● **Directions for this task**
Among the entries, find the lines with the string "успел" and report them.

____

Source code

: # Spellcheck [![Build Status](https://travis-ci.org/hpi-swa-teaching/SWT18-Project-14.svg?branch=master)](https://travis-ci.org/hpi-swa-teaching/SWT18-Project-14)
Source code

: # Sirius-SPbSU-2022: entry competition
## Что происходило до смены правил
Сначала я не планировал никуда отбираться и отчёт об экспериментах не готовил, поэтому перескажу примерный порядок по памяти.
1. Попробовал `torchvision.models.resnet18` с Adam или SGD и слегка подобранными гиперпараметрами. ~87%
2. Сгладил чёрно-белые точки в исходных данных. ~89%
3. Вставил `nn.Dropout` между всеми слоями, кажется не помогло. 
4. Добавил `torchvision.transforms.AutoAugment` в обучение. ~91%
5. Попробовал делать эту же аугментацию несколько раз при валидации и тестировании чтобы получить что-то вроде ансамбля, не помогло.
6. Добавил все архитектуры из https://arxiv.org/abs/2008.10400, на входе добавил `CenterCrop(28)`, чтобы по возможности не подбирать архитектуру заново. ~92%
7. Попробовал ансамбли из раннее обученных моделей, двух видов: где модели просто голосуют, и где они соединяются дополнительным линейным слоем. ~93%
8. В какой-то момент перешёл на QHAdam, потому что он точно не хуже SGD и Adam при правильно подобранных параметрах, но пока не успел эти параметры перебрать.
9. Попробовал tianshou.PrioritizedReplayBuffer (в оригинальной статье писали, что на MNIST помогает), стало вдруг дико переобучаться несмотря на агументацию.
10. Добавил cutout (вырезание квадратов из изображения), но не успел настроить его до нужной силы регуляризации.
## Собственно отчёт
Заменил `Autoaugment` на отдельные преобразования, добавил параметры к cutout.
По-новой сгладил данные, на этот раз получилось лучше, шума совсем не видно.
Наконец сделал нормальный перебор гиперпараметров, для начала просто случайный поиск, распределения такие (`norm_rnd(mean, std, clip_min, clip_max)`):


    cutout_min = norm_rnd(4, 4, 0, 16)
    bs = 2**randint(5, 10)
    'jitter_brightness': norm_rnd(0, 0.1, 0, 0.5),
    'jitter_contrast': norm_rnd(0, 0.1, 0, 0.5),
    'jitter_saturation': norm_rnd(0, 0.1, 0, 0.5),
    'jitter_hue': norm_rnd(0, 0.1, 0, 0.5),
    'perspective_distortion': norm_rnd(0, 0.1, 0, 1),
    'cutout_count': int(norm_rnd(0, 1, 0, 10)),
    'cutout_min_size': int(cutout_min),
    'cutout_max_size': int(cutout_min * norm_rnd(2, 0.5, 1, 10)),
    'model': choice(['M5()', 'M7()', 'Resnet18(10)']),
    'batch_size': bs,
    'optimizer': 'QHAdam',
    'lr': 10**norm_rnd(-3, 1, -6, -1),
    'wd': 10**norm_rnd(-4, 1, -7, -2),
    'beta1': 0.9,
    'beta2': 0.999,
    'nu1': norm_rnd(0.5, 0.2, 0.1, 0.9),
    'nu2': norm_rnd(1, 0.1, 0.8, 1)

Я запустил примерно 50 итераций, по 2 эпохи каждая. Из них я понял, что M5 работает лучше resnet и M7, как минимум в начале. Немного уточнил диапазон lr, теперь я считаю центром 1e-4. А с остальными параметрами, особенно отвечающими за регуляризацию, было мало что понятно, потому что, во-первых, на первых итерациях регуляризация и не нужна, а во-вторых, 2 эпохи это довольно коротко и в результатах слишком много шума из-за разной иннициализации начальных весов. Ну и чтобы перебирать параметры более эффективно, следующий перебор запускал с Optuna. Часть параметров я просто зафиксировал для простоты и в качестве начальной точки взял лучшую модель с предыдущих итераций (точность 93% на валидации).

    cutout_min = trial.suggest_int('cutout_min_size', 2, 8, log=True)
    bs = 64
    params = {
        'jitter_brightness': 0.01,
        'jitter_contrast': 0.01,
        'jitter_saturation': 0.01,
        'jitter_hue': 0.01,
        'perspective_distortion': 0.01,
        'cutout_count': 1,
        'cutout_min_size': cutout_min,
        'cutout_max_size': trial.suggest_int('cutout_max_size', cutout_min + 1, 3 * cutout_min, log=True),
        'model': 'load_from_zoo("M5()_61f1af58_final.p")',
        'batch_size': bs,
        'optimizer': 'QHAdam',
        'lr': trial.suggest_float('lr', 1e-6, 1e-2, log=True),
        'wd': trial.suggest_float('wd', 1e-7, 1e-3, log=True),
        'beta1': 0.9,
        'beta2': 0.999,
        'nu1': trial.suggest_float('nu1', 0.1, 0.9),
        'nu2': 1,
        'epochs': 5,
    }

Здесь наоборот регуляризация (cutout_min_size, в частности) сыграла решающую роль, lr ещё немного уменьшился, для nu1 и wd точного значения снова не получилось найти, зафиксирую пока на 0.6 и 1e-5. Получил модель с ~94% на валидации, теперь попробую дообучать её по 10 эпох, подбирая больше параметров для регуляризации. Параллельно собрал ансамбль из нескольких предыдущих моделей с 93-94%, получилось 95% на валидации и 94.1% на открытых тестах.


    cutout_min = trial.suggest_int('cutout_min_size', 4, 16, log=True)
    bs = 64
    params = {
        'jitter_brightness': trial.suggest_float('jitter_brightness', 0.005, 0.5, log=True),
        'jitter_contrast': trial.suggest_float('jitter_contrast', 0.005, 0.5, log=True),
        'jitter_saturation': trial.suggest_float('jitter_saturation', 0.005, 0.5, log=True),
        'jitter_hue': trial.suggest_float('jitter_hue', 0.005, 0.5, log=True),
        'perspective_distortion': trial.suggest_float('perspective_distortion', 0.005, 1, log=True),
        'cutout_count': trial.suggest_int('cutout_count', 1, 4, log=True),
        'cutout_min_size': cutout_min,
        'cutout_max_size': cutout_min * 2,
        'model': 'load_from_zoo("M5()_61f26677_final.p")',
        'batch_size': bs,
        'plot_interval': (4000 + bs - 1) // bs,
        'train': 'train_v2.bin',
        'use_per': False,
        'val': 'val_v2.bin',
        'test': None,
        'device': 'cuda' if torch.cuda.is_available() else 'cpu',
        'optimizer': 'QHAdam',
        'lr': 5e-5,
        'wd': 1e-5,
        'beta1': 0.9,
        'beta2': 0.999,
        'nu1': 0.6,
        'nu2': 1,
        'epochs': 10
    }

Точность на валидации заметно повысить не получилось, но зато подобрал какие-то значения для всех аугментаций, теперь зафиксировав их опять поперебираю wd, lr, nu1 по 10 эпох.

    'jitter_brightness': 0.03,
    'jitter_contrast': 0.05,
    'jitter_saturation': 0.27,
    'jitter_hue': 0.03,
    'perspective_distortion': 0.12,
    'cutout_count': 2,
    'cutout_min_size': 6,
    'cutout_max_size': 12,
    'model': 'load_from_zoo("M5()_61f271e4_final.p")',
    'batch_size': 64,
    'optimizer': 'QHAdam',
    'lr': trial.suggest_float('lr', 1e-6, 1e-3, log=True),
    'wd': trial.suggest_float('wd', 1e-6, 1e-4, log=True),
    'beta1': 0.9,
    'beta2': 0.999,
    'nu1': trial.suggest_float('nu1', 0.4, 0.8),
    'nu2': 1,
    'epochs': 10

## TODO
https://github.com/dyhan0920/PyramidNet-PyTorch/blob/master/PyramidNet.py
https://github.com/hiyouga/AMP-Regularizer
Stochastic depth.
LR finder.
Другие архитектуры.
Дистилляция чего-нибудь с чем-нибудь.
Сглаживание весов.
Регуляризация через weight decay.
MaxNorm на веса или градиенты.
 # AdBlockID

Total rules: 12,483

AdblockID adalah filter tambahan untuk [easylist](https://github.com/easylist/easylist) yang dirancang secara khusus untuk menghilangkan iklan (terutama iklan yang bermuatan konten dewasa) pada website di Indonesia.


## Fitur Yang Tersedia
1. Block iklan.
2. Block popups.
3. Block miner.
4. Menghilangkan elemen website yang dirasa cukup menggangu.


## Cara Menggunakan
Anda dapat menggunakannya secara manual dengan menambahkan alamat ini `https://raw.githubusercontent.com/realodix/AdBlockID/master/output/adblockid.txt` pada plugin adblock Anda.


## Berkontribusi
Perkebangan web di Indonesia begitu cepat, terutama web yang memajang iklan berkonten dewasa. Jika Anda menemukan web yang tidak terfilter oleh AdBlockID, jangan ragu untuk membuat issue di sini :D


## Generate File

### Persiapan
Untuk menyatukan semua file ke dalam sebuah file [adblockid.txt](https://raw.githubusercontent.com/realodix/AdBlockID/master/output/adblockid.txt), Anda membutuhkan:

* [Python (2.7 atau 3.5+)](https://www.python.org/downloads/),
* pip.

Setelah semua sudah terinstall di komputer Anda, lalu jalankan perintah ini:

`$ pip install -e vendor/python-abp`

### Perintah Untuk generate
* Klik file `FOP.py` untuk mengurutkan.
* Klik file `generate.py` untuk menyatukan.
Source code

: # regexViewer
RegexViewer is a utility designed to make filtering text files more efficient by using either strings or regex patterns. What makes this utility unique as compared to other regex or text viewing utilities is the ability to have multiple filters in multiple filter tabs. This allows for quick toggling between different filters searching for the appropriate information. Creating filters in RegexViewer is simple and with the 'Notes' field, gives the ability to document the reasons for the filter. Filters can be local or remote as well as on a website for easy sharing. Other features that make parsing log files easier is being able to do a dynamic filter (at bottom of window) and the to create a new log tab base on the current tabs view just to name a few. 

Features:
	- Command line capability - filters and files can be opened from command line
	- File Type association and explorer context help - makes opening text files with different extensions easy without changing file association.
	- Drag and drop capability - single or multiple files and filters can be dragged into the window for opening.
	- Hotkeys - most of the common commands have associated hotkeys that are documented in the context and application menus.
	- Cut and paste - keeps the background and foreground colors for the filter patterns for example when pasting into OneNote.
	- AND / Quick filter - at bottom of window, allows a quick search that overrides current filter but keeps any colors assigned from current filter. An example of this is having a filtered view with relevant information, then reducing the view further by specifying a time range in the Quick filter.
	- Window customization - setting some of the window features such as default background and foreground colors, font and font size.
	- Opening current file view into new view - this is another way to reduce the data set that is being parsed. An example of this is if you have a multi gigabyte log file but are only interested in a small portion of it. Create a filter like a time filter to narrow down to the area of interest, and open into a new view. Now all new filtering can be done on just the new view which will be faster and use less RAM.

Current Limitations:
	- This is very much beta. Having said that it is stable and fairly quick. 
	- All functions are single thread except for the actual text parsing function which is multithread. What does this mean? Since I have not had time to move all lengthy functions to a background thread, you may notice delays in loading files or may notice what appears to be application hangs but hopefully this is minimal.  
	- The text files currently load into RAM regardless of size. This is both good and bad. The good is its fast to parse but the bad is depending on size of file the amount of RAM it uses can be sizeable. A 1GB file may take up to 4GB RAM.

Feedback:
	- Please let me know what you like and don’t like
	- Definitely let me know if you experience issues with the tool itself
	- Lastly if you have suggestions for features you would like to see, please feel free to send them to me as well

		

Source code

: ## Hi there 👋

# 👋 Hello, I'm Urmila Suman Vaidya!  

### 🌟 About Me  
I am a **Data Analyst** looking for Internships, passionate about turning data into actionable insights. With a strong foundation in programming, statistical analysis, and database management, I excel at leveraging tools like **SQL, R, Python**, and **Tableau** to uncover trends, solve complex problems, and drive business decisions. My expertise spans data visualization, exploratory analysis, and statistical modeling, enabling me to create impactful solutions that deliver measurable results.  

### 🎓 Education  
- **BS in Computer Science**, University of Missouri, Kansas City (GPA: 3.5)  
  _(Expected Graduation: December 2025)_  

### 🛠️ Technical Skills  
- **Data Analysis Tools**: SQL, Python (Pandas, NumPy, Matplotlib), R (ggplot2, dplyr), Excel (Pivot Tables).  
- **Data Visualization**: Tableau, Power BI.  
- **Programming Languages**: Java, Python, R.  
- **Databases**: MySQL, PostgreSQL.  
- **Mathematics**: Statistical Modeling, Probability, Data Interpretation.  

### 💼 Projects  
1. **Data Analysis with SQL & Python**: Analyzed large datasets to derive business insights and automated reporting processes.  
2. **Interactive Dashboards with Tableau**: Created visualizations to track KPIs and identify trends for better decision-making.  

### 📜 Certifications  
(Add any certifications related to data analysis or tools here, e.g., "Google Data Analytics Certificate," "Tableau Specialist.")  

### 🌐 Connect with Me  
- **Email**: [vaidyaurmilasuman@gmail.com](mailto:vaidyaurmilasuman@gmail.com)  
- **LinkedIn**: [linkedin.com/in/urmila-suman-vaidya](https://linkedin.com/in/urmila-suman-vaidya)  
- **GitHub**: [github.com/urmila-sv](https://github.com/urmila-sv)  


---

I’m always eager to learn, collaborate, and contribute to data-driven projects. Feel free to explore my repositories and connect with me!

____

● **Exercise answer**
8. В какой-то момент перешёл на QHAdam, потому что он точно не хуже SGD и Adam при правильно подобранных параметрах, но пока не успел эти параметры перебрать.
10. Добавил cutout (вырезание квадратов из изображения), но не успел настроить его до нужной силы регуляризации.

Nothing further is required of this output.